Some NGOs in other African countries such as Uganda, Ghana, Ethiopia, Kenya and South Africa have scaled back services, including clinics, contraception, training and support for state and community health workers, as well as programs for youthful people, sex workers and LGBTIQ+ communities.
Other services have stopped completely. The risk of unplanned pregnancies, unsafe abortions and related deaths has increased in many of the affected countries, according to the US-based Guttmacher Institute, which advocates for abortion rights.
Chinogwenya, the marketing manager for MSI Reproductive Choices, said her organization’s fundraising revenue fell by $120 million during Trump’s first term. The money would have helped 8 million women worldwide with family planning and prevented 6 million unintended pregnancies, 1.8 million unsafe abortions and 20,000 pregnancy-related deaths, she said.
The gag rule policy “leads to more unwanted, unwanted and intolerable pregnancies and therefore an increase in abortions,” said Catriona Macleod, a professor of psychology at Rhodes University in South Africa.
“This legislation does not protect life…it has been called America’s deadly export,” said Macleod, who directs the university’s sexuality and reproduction programs.
Trump’s transition team did not respond to a request for comment from The Associated Press.
Damage is not always basic to repair
President Joe Biden lifted the gag rule in 2021, resulting in Population Services Zimbabwe receiving $9 million, about 50% of its donor funding, from USAID in 2023. “But we have not recovered all the loss we suffered,” said Siraha, the organization’s director.
“It takes at least five years to make a difference. If we then have another five-year gap, that means we wipe out all the gains,” she said.
Her organization estimates that 1.3 million women in Zimbabwe could lose the care they need, leading to an additional 461,000 unintended pregnancies and 1,400 maternal deaths if the gag rule were reinstated.
Cuts in foreign aid budgets by other Western governments would make it harder to find alternative financing, Siraha said.
Forced to make complex decisions
MSI Reproductive Choices advocates with global leaders and alternative funders to fight for abortion rights.
“Trump’s re-election may embolden the anti-choice movement, but the fight for women’s reproductive rights is non-negotiable,” Chinogwenya said.
However, agencies that rely heavily or entirely on U.S. funding may have little choice but to “roll back their abortion access policies” to qualify for funding, said Denise Horn, an international relations and civil society expert at Bryant University in Rhode Island.

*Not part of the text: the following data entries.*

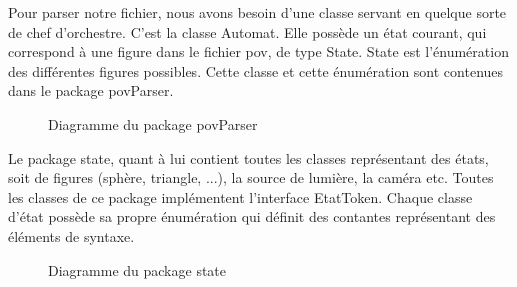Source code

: \documentclass[../../Rapport RayTracer.tex]{subfiles}
\begin{document}
Pour parser notre fichier, nous avons besoin d'une classe servant en quelque sorte de chef d'orchestre. C'est la classe Automat. Elle possède un état courant, qui correspond à une figure dans le fichier pov, de type State. State est l'énumération des différentes figures possibles. Cette classe et cette énumération sont contenues dans le package povParser.


\begin{figure}[h!]
	\caption{Diagramme du package povParser}
	\label{diagrammePackagPovParser}
\end{figure}
\FloatBarrier

Le package state, quant à lui contient toutes les classes représentant des états, soit de figures (sphère, triangle, ...), la source de lumière, la caméra etc. Toutes les classes de ce package implémentent l'interface EtatToken. Chaque classe d'état possède sa propre énumération qui définit des contantes représentant des éléments de syntaxe. 

\begin{figure}[h!]
	\caption{Diagramme du package state}
	\label{diagrammePackagPovParser}
\end{figure}
\FloatBarrier
\end{document}
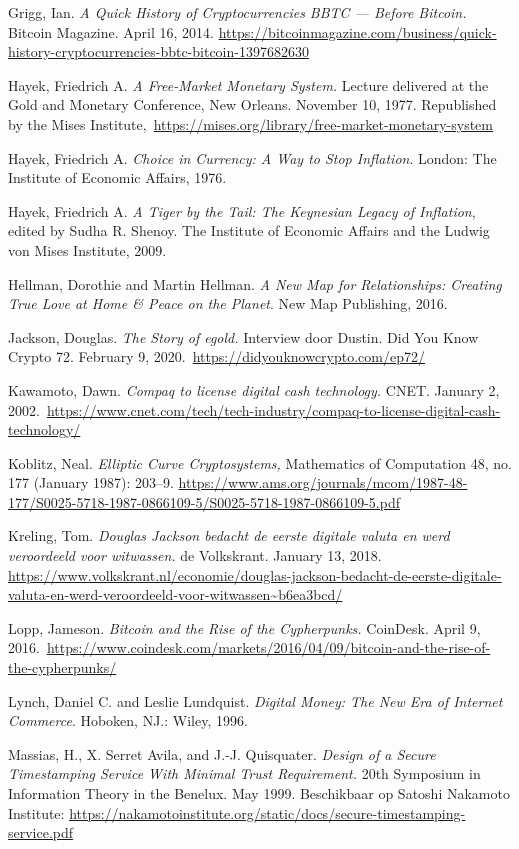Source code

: \documentclass[
  a5paper,
  smalldemyvopaper,11pt,twoside,onecolumn,openright,extrafontsizes,
hidelinks]{memoir}
\begin{document}
Grigg, Ian. \emph{A Quick History of Cryptocurrencies BBTC --- Before
Bitcoin.} Bitcoin Magazine. April 16, 2014.
\url{https://bitcoinmagazine.com/business/quick-history-cryptocurrencies-bbtc-bitcoin-1397682630}

Hayek, Friedrich A. \emph{A Free-Market Monetary System.} Lecture
delivered at the Gold and Monetary Conference, New Orleans. November 10,
1977. Republished by the Mises
Institute,~\url{https://mises.org/library/free-market-monetary-system}

Hayek, Friedrich A. \emph{Choice in Currency: A Way to Stop Inflation}.
London: The Institute of Economic Affairs, 1976.

Hayek, Friedrich A. \emph{A Tiger by the Tail: The Keynesian Legacy of
Inflation}, edited by Sudha R. Shenoy. The Institute of Economic Affairs
and the Ludwig von Mises Institute, 2009.

Hellman, Dorothie and Martin Hellman. \emph{A New Map for Relationships:
Creating True Love at Home \& Peace on the Planet}. New Map Publishing,
2016.

Jackson, Douglas. \emph{The Story of egold.} Interview door Dustin. Did
You Know Crypto 72. February 9,
2020.~\url{https://didyouknowcrypto.com/ep72/}

Kawamoto, Dawn. \emph{Compaq to license digital cash technology.} CNET.
January 2,
2002.~\url{https://www.cnet.com/tech/tech-industry/compaq-to-license-digital-cash-technology/}

Koblitz, Neal. \emph{Elliptic Curve Cryptosystems,} Mathematics of
Computation 48, no. 177 (January 1987): 203--9.
\url{https://www.ams.org/journals/mcom/1987-48-177/S0025-5718-1987-0866109-5/S0025-5718-1987-0866109-5.pdf}

Kreling, Tom. \emph{Douglas Jackson bedacht de eerste digitale valuta en
werd veroordeeld voor witwassen.} de Volkskrant. January 13, 2018.
\url{https://www.volkskrant.nl/economie/douglas-jackson-bedacht-de-eerste-digitale-valuta-en-werd-veroordeeld-voor-witwassen~b6ea3bcd/}

Lopp, Jameson. \emph{Bitcoin and the Rise of the Cypherpunks.} CoinDesk.
April 9,
2016.~\url{https://www.coindesk.com/markets/2016/04/09/bitcoin-and-the-rise-of-the-cypherpunks/}

Lynch, Daniel C. and Leslie Lundquist. \emph{Digital Money: The New Era
of Internet Commerce}. Hoboken, NJ.: Wiley, 1996.

Massias, H., X. Serret Avila, and J.-J. Quisquater. \emph{Design of a
Secure Timestamping Service With Minimal Trust Requirement.} 20th
Symposium in Information Theory in the Benelux. May 1999. Beschikbaar op
Satoshi Nakamoto Institute:
\url{https://nakamotoinstitute.org/static/docs/secure-timestamping-service.pdf}
\end{document}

In South Africa, where abortion is largely legal, some NGOs, particularly those without alternative funding, have stopped openly discussing abortion as an option or have changed their policies and the information they share publicly, according to an assessment by South Africa’s Rhodes University and the International Women’s Health Coalition, a New York-based NGO.

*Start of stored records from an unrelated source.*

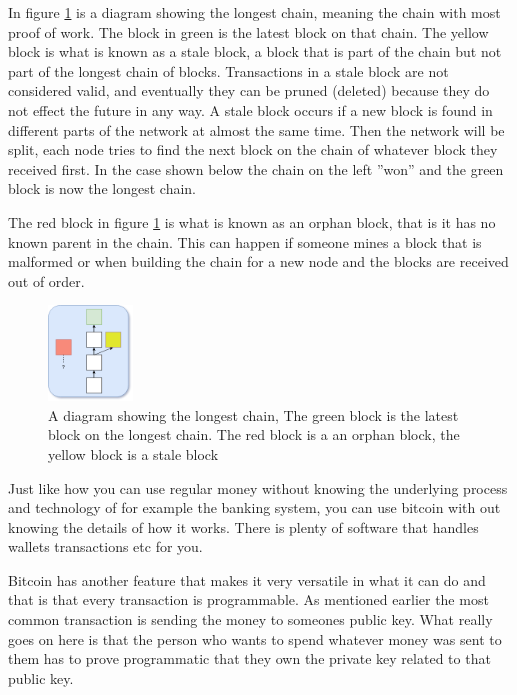 In figure \ref{fig:blockchain2} is a diagram showing the longest chain, meaning the chain with most proof of work. The block in green is the latest block on that chain. The yellow block is what is known as a stale block, a block that is part of the chain but not part of the longest chain of blocks. Transactions in a stale block are not considered valid, and eventually they can be pruned (deleted) because they do not effect the future in any way. A stale block occurs if a new block is found in different parts of the network at almost the same time. Then the network will be split, each node tries to find the next block on the chain of whatever block they received first. In the case shown below the chain on the left ''won'' and the green block is now the longest chain.

The red block in figure \ref{fig:blockchain2} is what is known as an orphan block, that is it has no known parent in the chain. This can happen if someone mines a block that is malformed or when building the chain for a new node and the blocks are received out of order.

\begin{figure}[H]
	\centering
	\includegraphics[width=0.2\textwidth]{introduction/images/more_blockchain.png}
	\caption{A diagram showing the longest chain, The green block is the latest block on the longest chain. The red block is a an orphan block, the yellow block is a stale block}
	\label{fig:blockchain2}
\end{figure}


Just like how you can use regular money without knowing the underlying process and technology of for example the banking system, you can use bitcoin with out knowing the details of how it works. There is plenty of software that handles wallets transactions etc for you. 

Bitcoin has another feature that makes it very versatile in what it can do and that is that every transaction is programmable. As mentioned earlier the most common transaction is sending the money to someones public key. What really goes on here is that the person who wants to spend whatever money was sent to them has to prove programmatic that they own the private key related to that public key. 


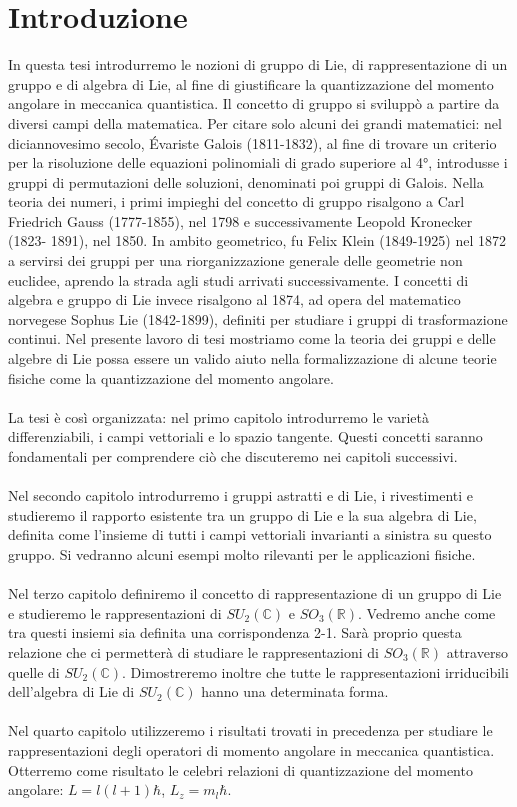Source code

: \documentclass[12pt,a4paper]{report}
\theoremstyle{definition}
\theoremstyle{Theorem}
\theoremstyle{definition}
\theoremstyle{definition}
\theoremstyle{definition}
\begin{document}
	\chapter*{Introduzione}
	In questa tesi introdurremo le nozioni di gruppo di Lie, di rappresentazione di un gruppo e di algebra di Lie, al fine di giustificare la quantizzazione del momento angolare in meccanica quantistica. Il concetto di gruppo si sviluppò a partire da diversi campi della matematica. Per citare solo alcuni dei grandi matematici: nel diciannovesimo secolo, Évariste Galois (1811-1832), al fine di trovare un criterio per la risoluzione delle equazioni polinomiali di grado superiore al 4°, introdusse i gruppi di permutazioni delle soluzioni, denominati poi gruppi di Galois. Nella teoria dei numeri, i primi impieghi del concetto di gruppo risalgono a Carl Friedrich Gauss (1777-1855), nel 1798 e successivamente Leopold Kronecker (1823-
	1891), nel 1850. In ambito geometrico, fu Felix Klein (1849-1925) nel 1872 a servirsi dei gruppi per una riorganizzazione generale delle geometrie non euclidee, aprendo la strada agli studi arrivati successivamente. I concetti di algebra e gruppo di Lie invece risalgono al 1874, ad opera del matematico norvegese Sophus Lie (1842-1899), definiti per studiare i gruppi di trasformazione continui.
	Nel presente lavoro di tesi mostriamo come la teoria dei gruppi e delle algebre di Lie possa essere un valido aiuto nella formalizzazione di alcune teorie fisiche come la quantizzazione del momento angolare.
	\\
	\\
	La tesi è così organizzata:
	nel primo capitolo introdurremo le varietà differenziabili, i campi vettoriali e lo spazio tangente. Questi concetti saranno fondamentali per comprendere ciò che discuteremo nei capitoli successivi.\\
	\\
	Nel secondo capitolo introdurremo i gruppi astratti e di Lie, i rivestimenti e studieremo il rapporto esistente tra un gruppo di Lie e la sua algebra di Lie, definita come l'insieme di tutti i campi vettoriali invarianti a sinistra su questo gruppo. Si vedranno alcuni esempi molto rilevanti per le applicazioni fisiche.\\
	\\
	Nel terzo capitolo definiremo il concetto di rappresentazione di un gruppo di Lie e studieremo le rappresentazioni di $SU_2(\mathbb{C})$ e $SO_3(\mathbb{R})$. Vedremo anche come tra questi insiemi sia definita una corrispondenza 2-1. Sarà proprio questa relazione che ci permetterà di studiare le rappresentazioni di $SO_3(\mathbb{R})$ attraverso quelle di $SU_2(\mathbb{C})$. Dimostreremo inoltre che tutte le rappresentazioni irriducibili dell'algebra di Lie di $SU_2(\mathbb{C})$ hanno una determinata forma.\\
	\\
	Nel quarto capitolo utilizzeremo i risultati trovati in precedenza per studiare le rappresentazioni degli operatori di momento angolare in meccanica quantistica. Otterremo come risultato le celebri relazioni di quantizzazione del momento angolare: $L=l(l+1)\hbar$, $L_z=m_l\hbar$.
\end{document}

“Organizations must therefore evaluate what matters most: the non-abortion work they can continue to do or the principle of pro-choice,” reads part of the 2019 assessment report. “Ultimately, these organizations will have to make this difficult decision .”

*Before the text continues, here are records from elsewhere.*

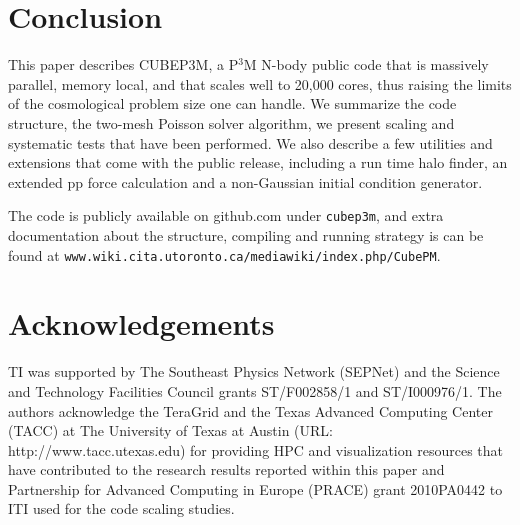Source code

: \section{Conclusion}

This paper describes {\small CUBEP3M}, a P$^3$M N-body public code that is massively parallel, memory local, 
and that scales well to 20,000 cores, thus raising the limits of the cosmological problem size one can handle.
We summarize the code structure, the two-mesh Poisson solver algorithm, we present scaling and systematic tests
that have been performed. We also describe a few utilities and extensions that come with the public release, 
including a run time halo finder, an extended pp force calculation and a non-Gaussian initial condition generator.

The code is publicly available on github.com under {\tt cubep3m}, and extra documentation about the structure, 
compiling and running strategy is can be found at {\tt www.wiki.cita.utoronto.ca/mediawiki/index.php/CubePM}.

\section*{Acknowledgements}

TI was supported by The Southeast Physics
Network (SEPNet) and the Science and Technology Facilities Council
grants ST/F002858/1 and ST/I000976/1. The authors acknowledge the
TeraGrid and the Texas Advanced Computing Center (TACC) at The
University of Texas at Austin (URL: http://www.tacc.utexas.edu) for
providing HPC and visualization resources that have contributed to the
research results reported within this paper and Partnership for Advanced
Computing in Europe (PRACE) grant 2010PA0442 to ITI used for the code
scaling studies. 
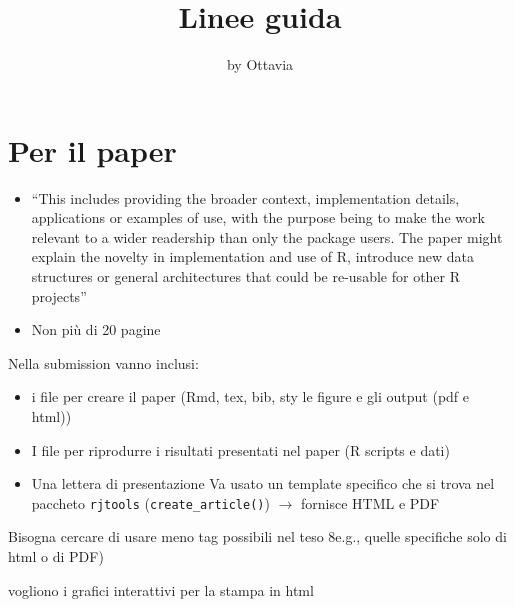\title{Linee guida}
\author{by Ottavia}

\maketitle


\hypertarget{per-il-paper}{%
\section{Per il paper}\label{per-il-paper}}

\begin{itemize}
\item
  ``This includes providing the broader context, implementation details,
  applications or examples of use, with the purpose being to make the
  work relevant to a wider readership than only the package users. The
  paper might explain the novelty in implementation and use of R,
  introduce new data structures or general architectures that could be
  re-usable for other R projects''
\item
  Non più di 20 pagine
\end{itemize}

Nella submission vanno inclusi:

\begin{itemize}
\item
  i file per creare il paper (Rmd, tex, bib, sty le figure e gli output
  (pdf e html))
\item
  I file per riprodurre i risultati presentati nel paper (R scripts e
  dati)
\item
  Una lettera di presentazione Va usato un template specifico che si
  trova nel paccheto \texttt{rjtools} (\texttt{create\_article()})
  \(\rightarrow\) fornisce HTML e PDF
\end{itemize}

Bisogna cercare di usare meno tag possibili nel teso 8e.g., quelle
specifiche solo di html o di PDF)

vogliono i grafici interattivi per la stampa in html


\address{%
Ottavia\\
Unipd\\%
\\
%
%
%
%
}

The long lines of women outside the outreach clinic in the Epworth settlement in Zimbabwe underscore the urgent need for family planning services in destitute communities.
Engeline Mukanya, 30, said she is already struggling to support her three children on the $100 she earns a month braiding women’s hair. Nurses inserted a contraceptive implant into her left arm to protect her from pregnancy for the next five years.
Like many here, she can’t afford private providers who charge $20 to $60.
“It is unfortunate that we are so far from America and yet find ourselves caught in the crossfire of its policies,” she said. “All we want is the freedom to time our births.”